All in the <head> – Ponderings and code by Drew McLellan –

Colour me Spammy

No matter how much they protest to the contrary, marketeers love sending promotional emails to their customer base. They’ll tell you it’s solicited and more than welcomed by their customers until they’re blue in the face, and just as you’re egging them on to go past blue to, well, dead, they stop to complain about another spam that has just arrived in their inbox.

As a web developer, it often falls to you to develop the applications to power their spammy evilness. At the moment I’m averaging one such system every two years or so – that’s not too bad considering marketeers are stuck with being marketeers for life. When designing such a system it quickly becomes apparent that a web app isn’t the most efficient place to be sending mail from. In terms of logistics it’s a good place to be composing the mail (you have a database of content sat right there on the site) and to assemble the ‘hit’ lists (similarly, a complete list of web site users), and so whilst you’re doing all the hard work on the site you might as well send from there too, right? That tends to be the way the decision goes, simply because investing in a second system for deploying the mailing is uneconomical.

Each time you write a bulk mailer – or spam machine as I lovingly refer to them – you get a little better at the implementation. The weakness, however, is always the process of sending the emails themselves. It nearly always comes down to some sort of loop that goes through each record in the hit list and sends a single mail. It’s time consuming and as dull as buggery. Desperate to find a solution to this, I started looking at various mailing list management tools, trying to find something I could dynamically subscribe addresses to. My thinking was that if I could assemble the hit list, I could then subscribe each address to a proper list server and have that send the mail for me. After much poking around on my web server, none of the list managers I had seemed to be able to help. It all came down to sending a ‘subscribe’ email, which rather defeated the point.

I came across the solution I was looking for through a totally unrelated conversation with the emailmeister himself, Steve Champeon. He had made mention of a mailing list that was simply based on a sendmail alias – and after a quick bit of googling I had my solution. Here’s the skinny.

Unix based systems have an inbuilt ability to alias one email address to another.
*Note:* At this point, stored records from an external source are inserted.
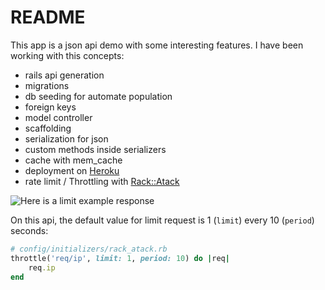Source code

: # README

This app is a json api demo with some interesting features. I have been working with this concepts:

- rails api generation
- migrations
- db seeding for automate population
- foreign keys
- model controller
- scaffolding
- serialization for json
- custom methods inside serializers
- cache with mem_cache 
- deployment on [Heroku](https://ror-json-api-crismablanco.herokuapp.com)
- rate limit / Throttling with [Rack::Atack](https://github.com/kickstarter/rack-attack)

![Here is a limit example response](https://s3-us-west-2.amazonaws.com/files-bank/imgs/rake+atack.png)

On this api, the default value for limit request is 1 (<code>limit</code>) every 10 (<code>period</code>) seconds:

```rb
# config/initializers/rack_atack.rb
throttle('req/ip', limit: 1, period: 10) do |req| 
    req.ip 
end
```
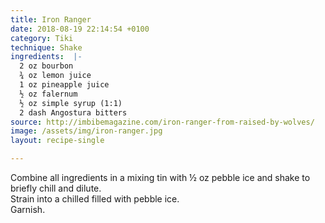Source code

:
```yaml
---
title: Iron Ranger
date: 2018-08-19 22:14:54 +0100
category: Tiki
technique: Shake
ingredients:  |-
  2 oz bourbon
  ¾ oz lemon juice
  1 oz pineapple juice
  ½ oz falernum
  ½ oz simple syrup (1:1)
  2 dash Angostura bitters
source: http://imbibemagazine.com/iron-ranger-from-raised-by-wolves/
image: /assets/img/iron-ranger.jpg
layout: recipe-single

---
```

Combine all ingredients in a mixing tin with ½ oz pebble ice and shake to briefly chill and dilute.  
Strain into a chilled filled with pebble ice.  
Garnish.
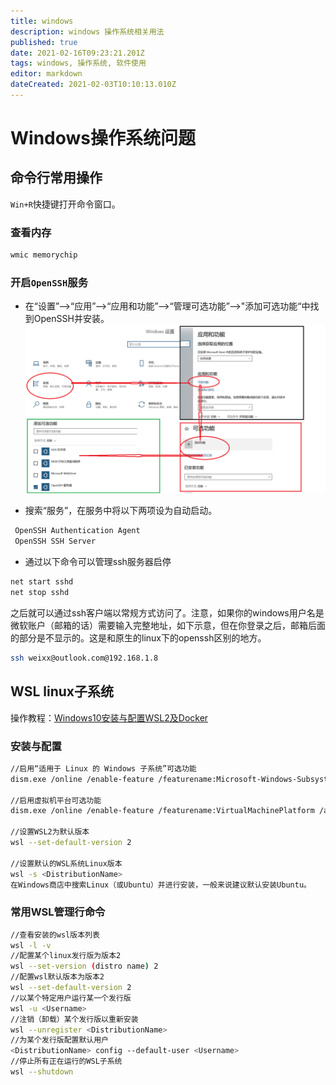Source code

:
 ```yaml
---
title: windows
description: windows 操作系统相关用法
published: true
date: 2021-02-16T09:23:21.201Z
tags: windows, 操作系统, 软件使用
editor: markdown
dateCreated: 2021-02-03T10:10:13.010Z
---
```


# Windows操作系统问题
## 命令行常用操作

`Win+R`快捷键打开命令窗口。

### 查看内存

```cmd
wmic memorychip
```

### 开启`OpenSSH`服务

- 在“设置”-->“应用”-->“应用和功能”-->“管理可选功能”-->"添加可选功能“中找到OpenSSH并安装。
![openssh.png](/images/2021/openssh.png)

- 搜索“服务”，在服务中将以下两项设为自动启动。
```bash
 OpenSSH Authentication Agent
 OpenSSH SSH Server 
 ```
- 通过以下命令可以管理ssh服务器启停
```bash
net start sshd
net stop sshd
```

之后就可以通过ssh客户端以常规方式访问了。注意，如果你的windows用户名是微软账户（邮箱的话）需要输入完整地址，如下示意，但在你登录之后，邮箱后面的部分是不显示的。这是和原生的linux下的openssh区别的地方。
```bash
ssh weixx@outlook.com@192.168.1.8
```

## WSL linux子系统

操作教程：[Windows10安装与配置WSL2及Docker](https://www.weizhiyong.com/archives/4354)

### 安装与配置

```bash
//启用“适用于 Linux 的 Windows 子系统”可选功能
dism.exe /online /enable-feature /featurename:Microsoft-Windows-Subsystem-Linux /all /norestart

//启用虚拟机平台可选功能
dism.exe /online /enable-feature /featurename:VirtualMachinePlatform /all /norestart

//设置WSL2为默认版本
wsl --set-default-version 2

//设置默认的WSL系统Linux版本
wsl -s <DistributionName>
在Windows商店中搜索Linux（或Ubuntu）并进行安装，一般来说建议默认安装Ubuntu。
```

### 常用WSL管理行命令
```bash
//查看安装的wsl版本列表
wsl -l -v
//配置某个linux发行版为版本2
wsl --set-version (distro name) 2
//配置wsl默认版本为版本2
wsl --set-default-version 2
//以某个特定用户运行某一个发行版
wsl -u <Username>
//注销（卸载）某个发行版以重新安装
wsl --unregister <DistributionName>
//为某个发行版配置默认用户
<DistributionName> config --default-user <Username>
//停止所有正在运行的WSL子系统
wsl --shutdown 
```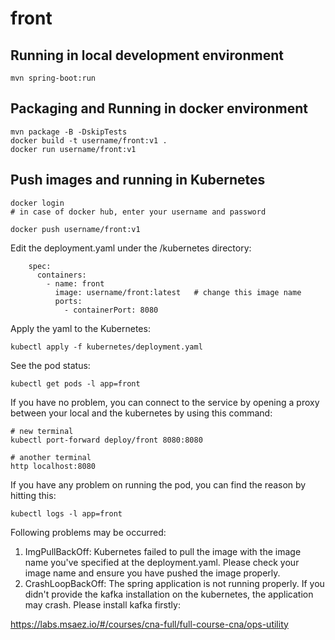 # front

## Running in local development environment

```
mvn spring-boot:run

```

## Packaging and Running in docker environment

```
mvn package -B -DskipTests
docker build -t username/front:v1 .
docker run username/front:v1
```

## Push images and running in Kubernetes

```
docker login 
# in case of docker hub, enter your username and password

docker push username/front:v1
```

Edit the deployment.yaml under the /kubernetes directory:
```
    spec:
      containers:
        - name: front
          image: username/front:latest   # change this image name
          ports:
            - containerPort: 8080

```

Apply the yaml to the Kubernetes:
```
kubectl apply -f kubernetes/deployment.yaml
```

See the pod status:
```
kubectl get pods -l app=front
```

If you have no problem, you can connect to the service by opening a proxy between your local and the kubernetes by using this command:
```
# new terminal
kubectl port-forward deploy/front 8080:8080

# another terminal
http localhost:8080
```

If you have any problem on running the pod, you can find the reason by hitting this:
```
kubectl logs -l app=front
```

Following problems may be occurred:

1. ImgPullBackOff:  Kubernetes failed to pull the image with the image name you've specified at the deployment.yaml. Please check your image name and ensure you have pushed the image properly.
1. CrashLoopBackOff: The spring application is not running properly. If you didn't provide the kafka installation on the kubernetes, the application may crash. Please install kafka firstly:

https://labs.msaez.io/#/courses/cna-full/full-course-cna/ops-utility

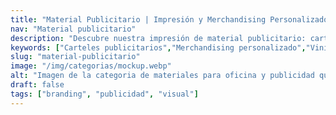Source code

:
 ```yaml
---
title: "Material Publicitario | Impresión y Merchandising Personalizado"
nav: "Material publicitario"
description: "Descubre nuestra impresión de material publicitario: carteles, vinilos y merchandising personalizado. Calidad y envío rápido. ¡Solicita tu presupuesto hoy!"
keywords: ["Carteles publicitarios","Merchandising personalizado","Vinilos publicitarios","Carpetas personalizadas"]
slug: "material-publicitario"
image: "/img/categorias/mockup.webp"
alt: "Imagen de la categoria de materiales para oficina y publicidad que fabrica Repro Disseny"
draft: false
tags: ["branding", "publicidad", "visual"]
---
```


<CategoryHeader :title="title" :image="image" :link="slug"/>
It’s just something they do, and it’s usually found somewhere like /etc/aliases or /etc/mail/aliases. The format of the file is simple:

aliased-user: real-user

The handy bit for me is the fact that you can include the address of a file containing a one-per-line list of addresses for an alias to map to. The syntax goes like this:

aliased-user: :include:/home/whatever/mylist.txt

All I then needed to do was to populate mylist.txt with the addresses I wanted to send to, and then fire off an email BCC’d to aliased-user@domain.com, and the mail server does the rest. Of course, you don’t want to send directly to the list alias, as that would reveal the address to everyone on the list. To be doubly sure, I also clear out the contents of the list file once I’m done.

So, not only am I a spammer, but I’m a crafty one at that.